(Dataset entries)

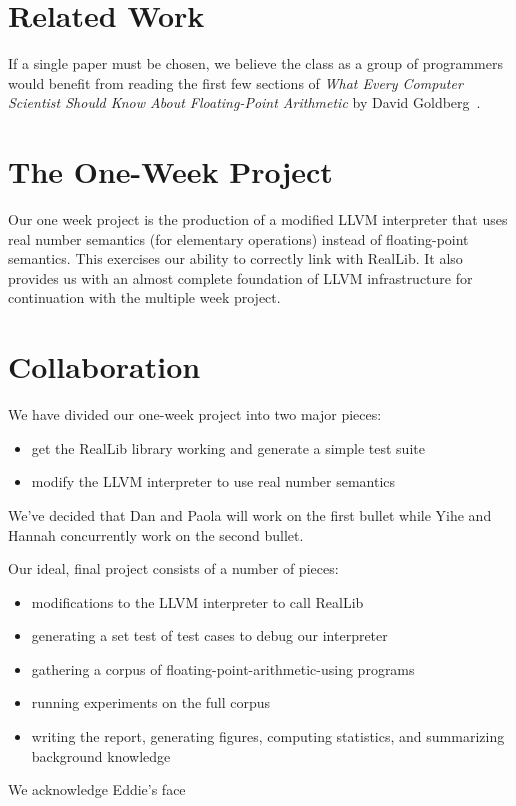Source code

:\documentclass[preprint, authoryear]{sigplanconf}
\begin{document}
\section{Related Work}

If a single paper must be chosen, we believe the class as a group of programmers
would benefit from reading the first few sections of \emph{What Every Computer
  Scientist Should Know About Floating-Point Arithmetic} by David
Goldberg~\cite{goldberg91}.

\section{The One-Week Project}

Our one week project is the production of a modified LLVM interpreter that uses
real number semantics (for elementary operations) instead of floating-point
semantics. This exercises our ability to correctly link with RealLib. It also
provides us with an almost complete foundation of LLVM infrastructure for
continuation with the multiple week project.

\section{Collaboration}

We have divided our one-week project into two major pieces:

\begin{itemize}
\item get the RealLib library working and generate a simple test suite
\item modify the LLVM interpreter to use real number semantics
\end{itemize}

We've decided that Dan and Paola will work on the first bullet while Yihe and
Hannah concurrently work on the second bullet.

Our ideal, final project consists of a number of pieces:

\begin{itemize}
\item modifications to the LLVM interpreter to call RealLib
\item generating a set test of test cases to debug our interpreter
\item gathering a corpus of floating-point-arithmetic-using programs
\item running experiments on the full corpus
\item writing the report, generating figures, computing statistics, and
  summarizing background knowledge
\end{itemize}

\acks

We acknowledge Eddie's face






\end{document}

**Work item**
A word-for-word copy of the entries above is needed, with every picture dropped.

**Written response**
Source code

:\documentclass[preprint, authoryear]{sigplanconf}
\begin{document}
\section{Related Work}

If a single paper must be chosen, we believe the class as a group of programmers
would benefit from reading the first few sections of \emph{What Every Computer
  Scientist Should Know About Floating-Point Arithmetic} by David
Goldberg~\cite{goldberg91}.

\section{The One-Week Project}

Our one week project is the production of a modified LLVM interpreter that uses
real number semantics (for elementary operations) instead of floating-point
semantics. This exercises our ability to correctly link with RealLib. It also
provides us with an almost complete foundation of LLVM infrastructure for
continuation with the multiple week project.

\section{Collaboration}

We have divided our one-week project into two major pieces:

\begin{itemize}
\item get the RealLib library working and generate a simple test suite
\item modify the LLVM interpreter to use real number semantics
\end{itemize}

We've decided that Dan and Paola will work on the first bullet while Yihe and
Hannah concurrently work on the second bullet.

Our ideal, final project consists of a number of pieces:

\begin{itemize}
\item modifications to the LLVM interpreter to call RealLib
\item generating a set test of test cases to debug our interpreter
\item gathering a corpus of floating-point-arithmetic-using programs
\item running experiments on the full corpus
\item writing the report, generating figures, computing statistics, and
  summarizing background knowledge
\end{itemize}

\acks

We acknowledge Eddie's face






\end{document}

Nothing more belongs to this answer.